**PROBLEM TO SOLVE**
Look for the word "least" in the entries and copy each line where it appears.

**RAW DATA**
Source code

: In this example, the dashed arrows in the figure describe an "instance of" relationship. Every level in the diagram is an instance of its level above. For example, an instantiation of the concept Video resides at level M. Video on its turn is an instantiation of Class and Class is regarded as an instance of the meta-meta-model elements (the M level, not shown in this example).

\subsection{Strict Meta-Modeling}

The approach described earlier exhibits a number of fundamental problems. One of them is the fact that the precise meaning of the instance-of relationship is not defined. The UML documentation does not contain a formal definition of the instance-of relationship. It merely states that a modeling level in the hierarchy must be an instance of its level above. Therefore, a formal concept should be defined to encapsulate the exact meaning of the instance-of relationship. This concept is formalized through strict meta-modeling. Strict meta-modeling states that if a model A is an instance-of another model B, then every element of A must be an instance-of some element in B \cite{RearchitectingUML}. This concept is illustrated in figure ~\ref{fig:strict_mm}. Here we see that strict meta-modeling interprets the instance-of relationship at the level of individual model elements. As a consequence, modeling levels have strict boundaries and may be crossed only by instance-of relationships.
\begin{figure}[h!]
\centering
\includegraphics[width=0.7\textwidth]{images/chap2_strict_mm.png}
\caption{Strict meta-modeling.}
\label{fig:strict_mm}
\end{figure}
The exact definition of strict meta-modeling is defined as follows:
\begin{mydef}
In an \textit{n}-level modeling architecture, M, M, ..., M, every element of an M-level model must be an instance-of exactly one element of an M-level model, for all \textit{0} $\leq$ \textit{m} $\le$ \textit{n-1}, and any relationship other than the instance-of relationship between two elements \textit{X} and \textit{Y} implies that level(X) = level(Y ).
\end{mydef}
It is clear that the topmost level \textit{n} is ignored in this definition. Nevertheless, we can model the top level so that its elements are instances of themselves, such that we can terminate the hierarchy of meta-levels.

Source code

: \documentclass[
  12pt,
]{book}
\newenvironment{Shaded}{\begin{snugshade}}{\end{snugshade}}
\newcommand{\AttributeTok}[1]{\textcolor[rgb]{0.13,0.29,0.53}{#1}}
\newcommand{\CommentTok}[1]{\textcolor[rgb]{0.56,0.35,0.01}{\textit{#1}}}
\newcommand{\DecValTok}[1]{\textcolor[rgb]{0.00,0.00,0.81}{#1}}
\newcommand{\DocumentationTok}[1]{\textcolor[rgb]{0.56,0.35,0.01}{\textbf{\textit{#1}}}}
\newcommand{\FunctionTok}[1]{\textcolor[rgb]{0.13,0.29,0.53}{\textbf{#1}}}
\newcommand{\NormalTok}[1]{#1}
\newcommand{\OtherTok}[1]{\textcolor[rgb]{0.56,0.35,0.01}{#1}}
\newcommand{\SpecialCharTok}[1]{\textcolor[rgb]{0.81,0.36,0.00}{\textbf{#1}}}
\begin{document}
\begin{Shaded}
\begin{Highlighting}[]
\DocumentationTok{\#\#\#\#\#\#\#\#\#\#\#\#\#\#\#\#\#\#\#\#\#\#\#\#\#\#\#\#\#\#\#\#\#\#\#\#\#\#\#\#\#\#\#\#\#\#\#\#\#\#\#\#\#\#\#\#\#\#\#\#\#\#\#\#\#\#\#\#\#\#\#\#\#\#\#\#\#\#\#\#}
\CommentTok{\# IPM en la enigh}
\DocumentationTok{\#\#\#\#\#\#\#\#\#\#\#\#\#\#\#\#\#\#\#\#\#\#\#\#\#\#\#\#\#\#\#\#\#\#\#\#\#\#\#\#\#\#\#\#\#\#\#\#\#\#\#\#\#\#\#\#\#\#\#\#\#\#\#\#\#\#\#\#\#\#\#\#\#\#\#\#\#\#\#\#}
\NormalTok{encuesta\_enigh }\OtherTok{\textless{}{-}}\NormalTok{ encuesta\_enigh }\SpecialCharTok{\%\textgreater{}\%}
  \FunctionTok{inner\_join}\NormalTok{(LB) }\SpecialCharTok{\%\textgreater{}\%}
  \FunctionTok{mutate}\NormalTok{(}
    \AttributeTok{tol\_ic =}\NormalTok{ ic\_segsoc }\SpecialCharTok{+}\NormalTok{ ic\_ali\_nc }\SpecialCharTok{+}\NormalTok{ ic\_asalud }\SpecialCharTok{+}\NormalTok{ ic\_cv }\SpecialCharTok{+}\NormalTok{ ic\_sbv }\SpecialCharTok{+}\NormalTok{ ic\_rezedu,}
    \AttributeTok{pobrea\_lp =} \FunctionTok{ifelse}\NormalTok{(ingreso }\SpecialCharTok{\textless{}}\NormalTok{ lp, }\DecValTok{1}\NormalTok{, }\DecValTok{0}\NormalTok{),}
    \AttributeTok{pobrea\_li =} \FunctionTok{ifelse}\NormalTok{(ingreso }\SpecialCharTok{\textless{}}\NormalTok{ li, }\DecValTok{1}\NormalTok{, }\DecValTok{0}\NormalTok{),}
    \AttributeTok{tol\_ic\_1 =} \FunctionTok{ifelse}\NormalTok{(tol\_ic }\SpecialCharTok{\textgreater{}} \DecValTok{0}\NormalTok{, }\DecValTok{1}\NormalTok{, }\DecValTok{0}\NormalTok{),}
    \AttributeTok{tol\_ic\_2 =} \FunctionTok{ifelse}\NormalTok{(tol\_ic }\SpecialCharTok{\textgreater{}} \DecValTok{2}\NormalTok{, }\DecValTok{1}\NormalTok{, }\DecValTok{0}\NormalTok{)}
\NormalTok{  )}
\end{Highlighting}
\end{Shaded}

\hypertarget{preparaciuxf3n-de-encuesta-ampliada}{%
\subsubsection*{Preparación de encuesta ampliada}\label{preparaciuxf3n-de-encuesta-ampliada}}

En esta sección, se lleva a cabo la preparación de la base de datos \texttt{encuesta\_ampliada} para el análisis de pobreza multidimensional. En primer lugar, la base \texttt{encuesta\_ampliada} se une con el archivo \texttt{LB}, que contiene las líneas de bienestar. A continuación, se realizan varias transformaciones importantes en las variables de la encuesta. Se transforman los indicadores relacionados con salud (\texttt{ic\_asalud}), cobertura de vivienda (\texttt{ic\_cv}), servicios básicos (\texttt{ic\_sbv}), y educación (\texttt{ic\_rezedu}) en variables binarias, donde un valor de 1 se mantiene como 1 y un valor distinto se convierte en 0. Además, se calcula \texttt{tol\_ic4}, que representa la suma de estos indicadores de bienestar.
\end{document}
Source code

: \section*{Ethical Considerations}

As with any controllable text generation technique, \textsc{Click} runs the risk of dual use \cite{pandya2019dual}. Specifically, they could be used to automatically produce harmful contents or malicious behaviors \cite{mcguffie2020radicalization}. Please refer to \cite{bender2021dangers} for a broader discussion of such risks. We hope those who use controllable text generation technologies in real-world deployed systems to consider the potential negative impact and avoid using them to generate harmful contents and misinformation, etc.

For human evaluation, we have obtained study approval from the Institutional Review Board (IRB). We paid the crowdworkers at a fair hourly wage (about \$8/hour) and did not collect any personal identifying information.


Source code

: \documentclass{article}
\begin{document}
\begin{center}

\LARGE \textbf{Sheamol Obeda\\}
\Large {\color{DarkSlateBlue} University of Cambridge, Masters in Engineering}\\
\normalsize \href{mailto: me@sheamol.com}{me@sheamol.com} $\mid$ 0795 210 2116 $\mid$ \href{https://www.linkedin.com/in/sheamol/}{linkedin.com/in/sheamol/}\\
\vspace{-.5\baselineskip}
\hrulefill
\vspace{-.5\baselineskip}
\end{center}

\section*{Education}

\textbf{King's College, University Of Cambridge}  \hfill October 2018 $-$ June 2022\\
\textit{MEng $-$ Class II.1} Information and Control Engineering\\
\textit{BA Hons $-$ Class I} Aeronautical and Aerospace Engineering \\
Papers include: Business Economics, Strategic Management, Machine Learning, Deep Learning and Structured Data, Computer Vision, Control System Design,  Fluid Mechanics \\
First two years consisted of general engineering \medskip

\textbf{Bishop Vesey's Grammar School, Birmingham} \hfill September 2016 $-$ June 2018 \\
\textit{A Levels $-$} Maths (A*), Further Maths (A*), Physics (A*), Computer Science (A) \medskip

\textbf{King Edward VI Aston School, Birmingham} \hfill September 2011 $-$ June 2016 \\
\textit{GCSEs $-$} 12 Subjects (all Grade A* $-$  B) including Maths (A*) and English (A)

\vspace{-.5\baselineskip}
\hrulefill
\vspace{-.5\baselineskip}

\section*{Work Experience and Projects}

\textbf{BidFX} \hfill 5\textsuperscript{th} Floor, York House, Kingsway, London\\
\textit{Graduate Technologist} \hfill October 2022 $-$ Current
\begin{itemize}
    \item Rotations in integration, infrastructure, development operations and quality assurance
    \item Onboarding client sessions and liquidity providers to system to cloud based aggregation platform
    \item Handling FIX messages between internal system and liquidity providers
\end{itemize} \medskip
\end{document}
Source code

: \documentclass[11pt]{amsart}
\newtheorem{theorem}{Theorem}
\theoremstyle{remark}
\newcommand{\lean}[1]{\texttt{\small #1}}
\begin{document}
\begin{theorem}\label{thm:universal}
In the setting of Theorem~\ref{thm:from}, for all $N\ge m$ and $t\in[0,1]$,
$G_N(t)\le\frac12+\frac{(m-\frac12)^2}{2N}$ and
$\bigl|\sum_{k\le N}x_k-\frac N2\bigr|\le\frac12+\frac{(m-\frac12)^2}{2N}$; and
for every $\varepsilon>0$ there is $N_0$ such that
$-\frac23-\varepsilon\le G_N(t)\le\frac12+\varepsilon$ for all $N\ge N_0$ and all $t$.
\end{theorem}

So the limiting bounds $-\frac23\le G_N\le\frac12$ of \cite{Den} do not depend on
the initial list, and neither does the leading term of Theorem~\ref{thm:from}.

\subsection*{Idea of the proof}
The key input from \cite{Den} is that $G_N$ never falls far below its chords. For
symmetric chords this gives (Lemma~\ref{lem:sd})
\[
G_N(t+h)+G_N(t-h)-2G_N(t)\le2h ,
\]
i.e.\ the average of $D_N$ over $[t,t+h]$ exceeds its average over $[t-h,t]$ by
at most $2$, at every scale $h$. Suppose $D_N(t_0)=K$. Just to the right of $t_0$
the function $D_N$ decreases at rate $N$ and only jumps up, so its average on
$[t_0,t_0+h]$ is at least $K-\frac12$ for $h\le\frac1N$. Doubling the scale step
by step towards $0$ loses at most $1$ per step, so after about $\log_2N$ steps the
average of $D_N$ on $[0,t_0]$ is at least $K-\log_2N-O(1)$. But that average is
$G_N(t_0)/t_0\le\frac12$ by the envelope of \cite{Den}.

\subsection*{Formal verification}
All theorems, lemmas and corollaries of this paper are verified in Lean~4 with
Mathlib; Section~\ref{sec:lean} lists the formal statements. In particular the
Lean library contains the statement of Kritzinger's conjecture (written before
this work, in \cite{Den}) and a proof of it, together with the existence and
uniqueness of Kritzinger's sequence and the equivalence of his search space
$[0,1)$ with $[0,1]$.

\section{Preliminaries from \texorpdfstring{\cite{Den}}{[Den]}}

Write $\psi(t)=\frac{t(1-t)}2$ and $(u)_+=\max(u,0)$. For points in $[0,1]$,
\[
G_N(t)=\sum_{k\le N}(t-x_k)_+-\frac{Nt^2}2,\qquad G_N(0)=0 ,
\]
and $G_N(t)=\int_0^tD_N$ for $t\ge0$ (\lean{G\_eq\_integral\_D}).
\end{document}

**ANSWER TO THIS PROBLEM**
$[t_0,t_0+h]$ is at least $K-\frac12$ for $h\le\frac1N$. Doubling the scale step
average of $D_N$ on $[0,t_0]$ is at least $K-\log_2N-O(1)$. But that average is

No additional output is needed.